Material shown section start

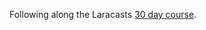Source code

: Following along the Laracasts [30 day course](https://laracasts.com/series/30-days-to-learn-laravel-11).
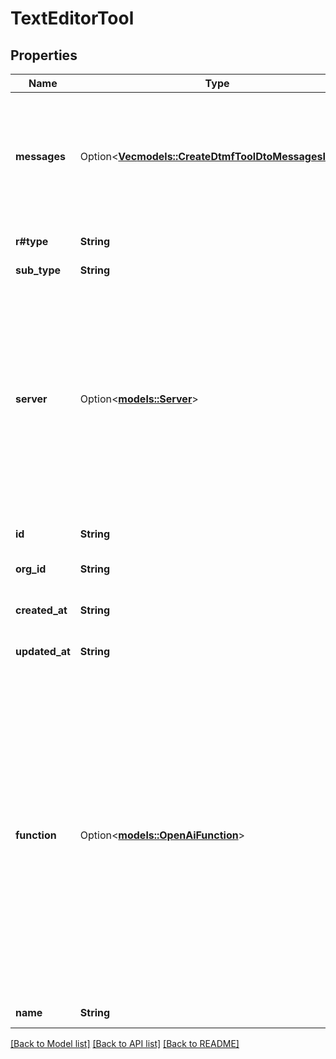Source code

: # TextEditorTool

## Properties

Name | Type | Description | Notes
------------ | ------------- | ------------- | -------------
**messages** | Option<[**Vec<models::CreateDtmfToolDtoMessagesInner>**](CreateDtmfToolDTO_messages_inner.md)> | These are the messages that will be spoken to the user as the tool is running.  For some tools, this is auto-filled based on special fields like `tool.destinations`. For others like the function tool, these can be custom configured. | [optional]
**r#type** | **String** | The type of tool. \"textEditor\" for Text Editor tool. | 
**sub_type** | **String** | The sub type of tool. | 
**server** | Option<[**models::Server**](Server.md)> |    This is the server where a `tool-calls` webhook will be sent.    Notes:   - Webhook is sent to this server when a tool call is made.   - Webhook contains the call, assistant, and phone number objects.   - Webhook contains the variables set on the assistant.   - Webhook is sent to the first available URL in this order: {{tool.server.url}}, {{assistant.server.url}}, {{phoneNumber.server.url}}, {{org.server.url}}.   - Webhook expects a response with tool call result. | [optional]
**id** | **String** | This is the unique identifier for the tool. | 
**org_id** | **String** | This is the unique identifier for the organization that this tool belongs to. | 
**created_at** | **String** | This is the ISO 8601 date-time string of when the tool was created. | 
**updated_at** | **String** | This is the ISO 8601 date-time string of when the tool was last updated. | 
**function** | Option<[**models::OpenAiFunction**](OpenAIFunction.md)> | This is the function definition of the tool.  For `endCall`, `transferCall`, and `dtmf` tools, this is auto-filled based on tool-specific fields like `tool.destinations`. But, even in those cases, you can provide a custom function definition for advanced use cases.  An example of an advanced use case is if you want to customize the message that's spoken for `endCall` tool. You can specify a function where it returns an argument \"reason\". Then, in `messages` array, you can have many \"request-complete\" messages. One of these messages will be triggered if the `messages[].conditions` matches the \"reason\" argument. | [optional]
**name** | **String** | The name of the tool, fixed to 'str_replace_editor' | [default to StrReplaceEditor]

[[Back to Model list]](../README.md#documentation-for-models) [[Back to API list]](../README.md#documentation-for-api-endpoints) [[Back to README]](../README.md)


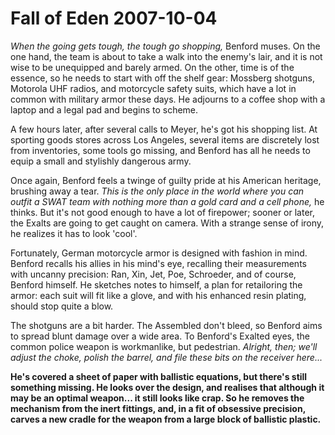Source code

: <!-- TITLE: Fall of Eden 2007-10-04 -->
<!-- SUBTITLE: A game log for Fall of Eden -->

# Fall of Eden 2007-10-04

_When the going gets tough, the tough go shopping,_ Benford muses. On the one hand, the team is about to take a walk into the enemy's lair, and it is not wise to be unequipped and barely armed. On the other, time is of the essence, so he needs to start with off the shelf gear: Mossberg shotguns, Motorola UHF radios, and motorcycle safety suits, which have a lot in common with military armor these days. He adjourns to a coffee shop with a laptop and a legal pad and begins to scheme.

A few hours later, after several calls to Meyer, he's got his shopping list. At sporting goods stores across Los Angeles, several items are discretely lost from inventories, some tools go missing, and Benford has all he needs to equip a small and stylishly dangerous army.

Once again, Benford feels a twinge of guilty pride at his American heritage, brushing away a tear. _This is the only place in the world where you can outfit a SWAT team with nothing more than a gold card and a cell phone,_ he thinks. But it's not good enough to have a lot of firepower; sooner or later, the Exalts are going to get caught on camera. With a strange sense of irony, he realizes it has to look 'cool'.

Fortunately, German motorcycle armor is designed with fashion in mind. Benford recalls his allies in his mind's eye, recalling their measurements with uncanny precision: Ran, Xin, Jet, Poe, Schroeder, and of course, Benford himself. He sketches notes to himself, a plan for retailoring the armor: each suit will fit like a glove, and with his enhanced resin plating, should stop quite a blow.

The shotguns are a bit harder. The Assembled don't bleed, so Benford aims to spread blunt damage over a wide area. To Benford's Exalted eyes, the common police weapon is workmanlike, but pedestrian. _Alright, then; we'll adjust the choke, polish the barrel, and file these bits on the receiver here..._

__He's covered a sheet of paper with ballistic equations, but there's still something missing. He looks over the design, and realises that although it may be an optimal weapon... it still looks like crap. So he removes the mechanism from the inert fittings, and, in a fit of obsessive precision, carves a new cradle for the weapon from a large block of ballistic plastic.__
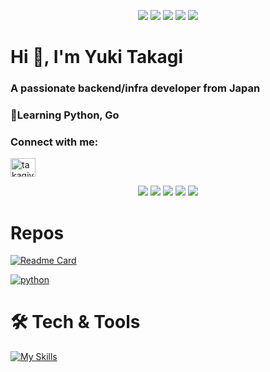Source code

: <!--   my-icons -->
<p align="center">
    <a href="https://github.com/yuukitakagi"><img src="https://img.shields.io/badge/status-updating-brightgreen.svg"></a>
    <a href="https://github.com/python/cpython"><img src="https://img.shields.io/badge/Python-3.10-FF1493.svg"></a>
    <a href="https://github.com/yuukitakagi/graphs/contributors"><img src="https://img.shields.io/github/contributors/yuukitakagi/yuukitakagi?color=blue"></a>
    <a href="https://github.com/yuukitakagi/stargazers"><img src="https://img.shields.io/github/stars/yuukitakagi/yuukitakagi.svg?logo=github"></a>
    <a href="https://github.com/yuukitakagi/network/members"><img src="https://img.shields.io/github/forks/yuukitakagi/yuukitakagi.svg?color=blue&logo=github"></a>
</p>

<p align="center">
    <h1>Hi 👋, I'm Yuki Takagi</h1>
    <h3>A passionate backend/infra developer from Japan</h3>
    <h3>🌱Learning Python, Go</h3>
    <h3>Connect with me:</h3>
    <a href="https://linkedin.com/in/takagiyuuki" target="blank"><img src="https://raw.githubusercontent.com/rahuldkjain/github-profile-readme-generator/master/src/images/icons/Social/linked-in-alt.svg" alt="takagiyuuki" height="30" width="40" /></a>
</p>

<!--
![GitHub stats](https://github-readme-stats.vercel.app/api?username=takagiyuuki&theme=transparent&count_private=true&include_all_commits=true&show_icons=true&hide_border=true&locale=en&show=reviews,discussions_started,discussions_answered)
[![Top Langs](https://github-readme-stats.vercel.app/api/top-langs/?username=takagiyuuki&theme=transparent&hide_border=true&locale=en&count_private=true&langs_count=10&layout=donut)](https://github.com/anuraghazra/github-readme-stats)
[![Wakatime stats](https://github-readme-stats.vercel.app/api/wakatime?username=takagiyuuki&theme=transparent&hide_border=true&show_icons=true&layout=compact)](https://github.com/anuraghazra/github-readme-stats)
[![GitHub Streak](https://github-readme-streak-stats.herokuapp.com?user=takagiyuuki&theme=transparent&hide_border=true&border_radius=5)](https://git.io/streak-stats)
[![Github activity graph](https://github-readme-activity-graph.vercel.app/graph?username=takagiyuuki&theme=tokyo-night&bg_color=00000000&hide_border=true)](https://github.com/ashutosh00710/github-readme-activity-graph)
 -->

<p align="center">
    <a href="https://github.com/anuraghazra/github-readme-stats">
    <img src="https://github-readme-stats.vercel.app/api?username=takagiyuuki&theme=transparent&count_private=true&include_all_commits=true&show_icons=true&hide_border=true&locale=en&show=reviews,discussions_started,discussions_answered&rank_icon=github&custom_title=Guthub Status"></a>
    <a href="https://github.com/anuraghazra/github-readme-stats">
    <img src="https://github-readme-stats.vercel.app/api/top-langs/?username=takagiyuuki&theme=transparent&hide_border=true&locale=en&count_private=true&langs_count=10&layout=donut"></a>
    <a href="https://github.com/anuraghazra/github-readme-stats">
    <img src="https://github-readme-stats.vercel.app/api/wakatime?username=takagiyuuki&theme=transparent&hide_border=true&show_icons=true&layout=compact"></a>
    <a href="https://git.io/streak-stats">
    <img src="https://github-readme-streak-stats.herokuapp.com?user=takagiyuuki&theme=transparent&hide_border=true&border_radius=5"></a>
    <a href="https://github.com/ashutosh00710/github-readme-activity-graph">
    <img src="https://github-readme-activity-graph.vercel.app/graph?username=takagiyuuki&theme=tokyo-night&bg_color=00000000&hide_border=true"></a>
</p>

# Repos
[![Readme Card](https://github-readme-stats.vercel.app/api/pin/?username=takagiyuuki&repo=takagiyuuki&theme=transparent&show_icons=true&hide_border=true&locale=en)](https://github.com/anuraghazra/github-readme-stats)

[![python](https://github-readme-stats.vercel.app/api/pin/?username=takagiyuuki&repo=learning-python&theme=transparent&show_icons=true&hide_border=true&locale=en)](https://github.com/anuraghazra/github-readme-stats)

# 🛠️ Tech & Tools

[![My Skills](https://skillicons.dev/icons?i=aws,gcp,azure,linux,docker,ansible,nginx,ts,js,html,css,python,go,vscode,vim&perline=10)](https://skillicons.dev)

Material shown section end

### Exercise details
Return only the number of lines above that include "streak".

### Task solution
3